Register article on using non-randomness of encrypted file content to reduce time needed to decrypt by brute force

Peter Fairbrother zenadsl6186 at zen.co.uk
Thu Aug 15 18:41:28 BST 2013


On 15/08/13 11:00, Brian Morrison wrote:
>
> Not seen this mentioned anywhere else yet:
>
> http://www.theregister.co.uk/2013/08/14/research_shakes_crypto_foundations/
>
> Any opinions from those with direct knowledge of such techniques?


Lot of hot air. Maybe useful for coding theorists, but nothing new 
relevant to cryptography. I don't think the authors are crypto mainstream.

"Abstract—Consider the situation where a word is chosen
probabilistically from a finite list. If an attacker knows the
list and can inquire about each word in turn, then selecting
the word via the uniform distribution maximizes the attacker’s
difficulty, its Guesswork, in identifying the chosen word. It is
tempting to use this property in cryptanalysis of computationally
secure ciphers by assuming coded words are drawn from a
source’s typical set and so, for all intents and purposes, uniformly
distributed within it. By applying recent results on Guesswork,
for i.i.d. sources, it is this equipartition ansatz that we investigate
here. In particular, we demonstrate that the expected Guesswork
for a source conditioned to create words in the typical set grows,
with word length, at a lower exponential rate than that of the
uniform approximation, suggesting use of the approximation is
ill-advised."


Well that's all very interesting, but sensible cryptographers just know 
better than to use that approximation.


Actually that's maybe not altogether true - sometimes bad cryptographers 
do. For instance, consider debit/credit card PIN numbers.

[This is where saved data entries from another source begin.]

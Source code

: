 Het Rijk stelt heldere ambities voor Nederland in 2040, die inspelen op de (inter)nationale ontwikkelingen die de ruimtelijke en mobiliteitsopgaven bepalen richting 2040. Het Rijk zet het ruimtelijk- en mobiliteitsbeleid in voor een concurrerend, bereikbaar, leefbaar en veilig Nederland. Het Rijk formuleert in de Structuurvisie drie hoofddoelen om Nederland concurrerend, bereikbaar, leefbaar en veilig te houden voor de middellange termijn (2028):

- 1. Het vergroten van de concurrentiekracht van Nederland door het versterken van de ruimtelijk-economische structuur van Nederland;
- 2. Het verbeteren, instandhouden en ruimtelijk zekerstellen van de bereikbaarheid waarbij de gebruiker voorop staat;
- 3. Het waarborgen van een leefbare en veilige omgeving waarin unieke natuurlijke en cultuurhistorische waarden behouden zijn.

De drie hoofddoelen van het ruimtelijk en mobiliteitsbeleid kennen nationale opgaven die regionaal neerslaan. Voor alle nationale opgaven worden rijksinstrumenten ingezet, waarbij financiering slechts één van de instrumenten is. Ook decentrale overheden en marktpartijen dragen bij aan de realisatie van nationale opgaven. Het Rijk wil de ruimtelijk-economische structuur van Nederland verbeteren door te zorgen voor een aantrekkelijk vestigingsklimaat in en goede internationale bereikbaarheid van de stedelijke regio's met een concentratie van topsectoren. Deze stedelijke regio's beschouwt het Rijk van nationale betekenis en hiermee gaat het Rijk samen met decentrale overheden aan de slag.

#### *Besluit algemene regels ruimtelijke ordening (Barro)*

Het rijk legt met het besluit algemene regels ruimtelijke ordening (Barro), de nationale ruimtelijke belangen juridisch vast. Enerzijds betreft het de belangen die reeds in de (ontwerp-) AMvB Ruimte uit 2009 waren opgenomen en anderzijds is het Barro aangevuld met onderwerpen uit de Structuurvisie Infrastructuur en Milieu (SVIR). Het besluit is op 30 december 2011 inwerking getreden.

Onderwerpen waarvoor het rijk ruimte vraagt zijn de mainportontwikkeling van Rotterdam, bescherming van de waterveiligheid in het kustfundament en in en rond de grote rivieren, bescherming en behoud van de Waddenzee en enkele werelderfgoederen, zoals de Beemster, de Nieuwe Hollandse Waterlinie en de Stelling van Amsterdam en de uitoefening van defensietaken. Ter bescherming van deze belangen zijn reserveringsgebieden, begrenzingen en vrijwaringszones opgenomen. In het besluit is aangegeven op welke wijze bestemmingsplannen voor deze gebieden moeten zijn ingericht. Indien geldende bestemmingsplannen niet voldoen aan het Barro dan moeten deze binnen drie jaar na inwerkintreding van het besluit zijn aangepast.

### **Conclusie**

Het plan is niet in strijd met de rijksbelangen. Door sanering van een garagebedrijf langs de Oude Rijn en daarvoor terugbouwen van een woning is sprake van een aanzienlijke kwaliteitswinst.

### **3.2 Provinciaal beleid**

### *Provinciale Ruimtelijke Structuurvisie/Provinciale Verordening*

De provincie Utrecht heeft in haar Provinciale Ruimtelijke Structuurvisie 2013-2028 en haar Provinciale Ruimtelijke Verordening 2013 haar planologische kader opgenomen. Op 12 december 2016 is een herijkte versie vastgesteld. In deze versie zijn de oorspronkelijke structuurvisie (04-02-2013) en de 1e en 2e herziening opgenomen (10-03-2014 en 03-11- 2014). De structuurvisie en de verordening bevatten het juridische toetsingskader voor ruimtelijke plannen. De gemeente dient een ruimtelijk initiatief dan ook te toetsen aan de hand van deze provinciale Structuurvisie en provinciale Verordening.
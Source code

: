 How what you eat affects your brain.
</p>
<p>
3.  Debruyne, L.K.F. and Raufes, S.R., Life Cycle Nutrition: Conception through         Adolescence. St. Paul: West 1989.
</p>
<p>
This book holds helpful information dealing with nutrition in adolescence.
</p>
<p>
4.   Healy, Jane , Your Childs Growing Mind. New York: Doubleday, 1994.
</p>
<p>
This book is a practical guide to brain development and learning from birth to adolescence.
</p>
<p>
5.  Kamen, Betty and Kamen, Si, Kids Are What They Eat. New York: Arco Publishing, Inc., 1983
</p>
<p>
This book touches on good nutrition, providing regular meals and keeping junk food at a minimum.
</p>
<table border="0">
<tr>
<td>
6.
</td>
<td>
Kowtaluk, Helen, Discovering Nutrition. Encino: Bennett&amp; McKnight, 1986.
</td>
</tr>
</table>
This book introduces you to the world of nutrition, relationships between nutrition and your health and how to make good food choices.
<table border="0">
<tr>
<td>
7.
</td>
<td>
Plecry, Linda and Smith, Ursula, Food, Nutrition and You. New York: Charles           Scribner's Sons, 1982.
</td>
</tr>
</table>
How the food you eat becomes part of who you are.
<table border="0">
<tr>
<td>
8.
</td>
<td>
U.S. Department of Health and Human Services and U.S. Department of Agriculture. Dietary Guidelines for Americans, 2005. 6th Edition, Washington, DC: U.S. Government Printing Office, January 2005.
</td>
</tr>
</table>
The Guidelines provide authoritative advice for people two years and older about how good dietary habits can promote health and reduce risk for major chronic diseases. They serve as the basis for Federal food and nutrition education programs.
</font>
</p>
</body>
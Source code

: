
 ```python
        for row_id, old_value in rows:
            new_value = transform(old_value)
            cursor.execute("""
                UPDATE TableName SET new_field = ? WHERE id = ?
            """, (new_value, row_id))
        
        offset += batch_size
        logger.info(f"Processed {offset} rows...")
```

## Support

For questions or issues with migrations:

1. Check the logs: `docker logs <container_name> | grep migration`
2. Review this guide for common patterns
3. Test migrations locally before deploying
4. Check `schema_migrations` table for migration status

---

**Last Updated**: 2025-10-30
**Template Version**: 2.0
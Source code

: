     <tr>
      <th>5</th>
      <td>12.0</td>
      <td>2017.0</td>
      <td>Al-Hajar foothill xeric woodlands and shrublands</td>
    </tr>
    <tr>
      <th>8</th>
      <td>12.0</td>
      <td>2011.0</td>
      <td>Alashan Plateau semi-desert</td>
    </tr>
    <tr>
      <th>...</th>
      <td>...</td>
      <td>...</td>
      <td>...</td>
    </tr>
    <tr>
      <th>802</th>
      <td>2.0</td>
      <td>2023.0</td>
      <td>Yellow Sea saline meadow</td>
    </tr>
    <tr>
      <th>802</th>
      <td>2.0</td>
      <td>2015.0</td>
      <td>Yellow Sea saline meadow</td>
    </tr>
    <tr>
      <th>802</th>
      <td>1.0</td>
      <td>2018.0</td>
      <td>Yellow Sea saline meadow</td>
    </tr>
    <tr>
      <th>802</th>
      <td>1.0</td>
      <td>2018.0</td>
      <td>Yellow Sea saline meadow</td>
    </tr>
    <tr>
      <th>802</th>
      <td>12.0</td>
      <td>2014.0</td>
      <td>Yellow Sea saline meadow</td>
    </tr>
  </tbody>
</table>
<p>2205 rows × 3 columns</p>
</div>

A pickpocket gets three chances at guessing a PIN number for a card, and 
maybe 12 guesses if a) the stolen wallet has 4 cards in it, and b) the 
person uses the same PIN for all the cards.

So, if the pickpocket chooses 12 PINs at random he has about a 1% chance 
of correctly guessing a PIN.

However, PINS are not evenly distributed - people use 1234 more often 
than 6948. If our pickpocket uses the 12 most commonly-used PINs he has 
a better than 17% chance of guessing a correct PIN for the 
4-card/same-PIN wallet.

Now the banks may say that the chance of guessing a PIN is 1 in 10,000 
or one in 3,333 for a card or 1 in 833 for a wallet -- when the real 
chance is about 1 in 20 overall for a wallet -- but that's just bad 
cryptography, and using the uniform equipartition assumption when it is 
ill-advised.



Real cryptographers don't do that.

Look at a cryptographer's theoretical brute-force attacks on ciphers - 
though ciphertext-only attacks are sometimes considered, typically we 
start with a known-plaintext attack, and go to via chosen plaintext 
attacks to adaptive chosen ciphertext attacks. No assumptions about 
equipartition or uniformity there.


BTW, I also don't think they in any way say that Shannon was wrong, just 
that some assumptions some people (I assume coding theorists and bad 
cryptographers) make about Shannon aren't always correct.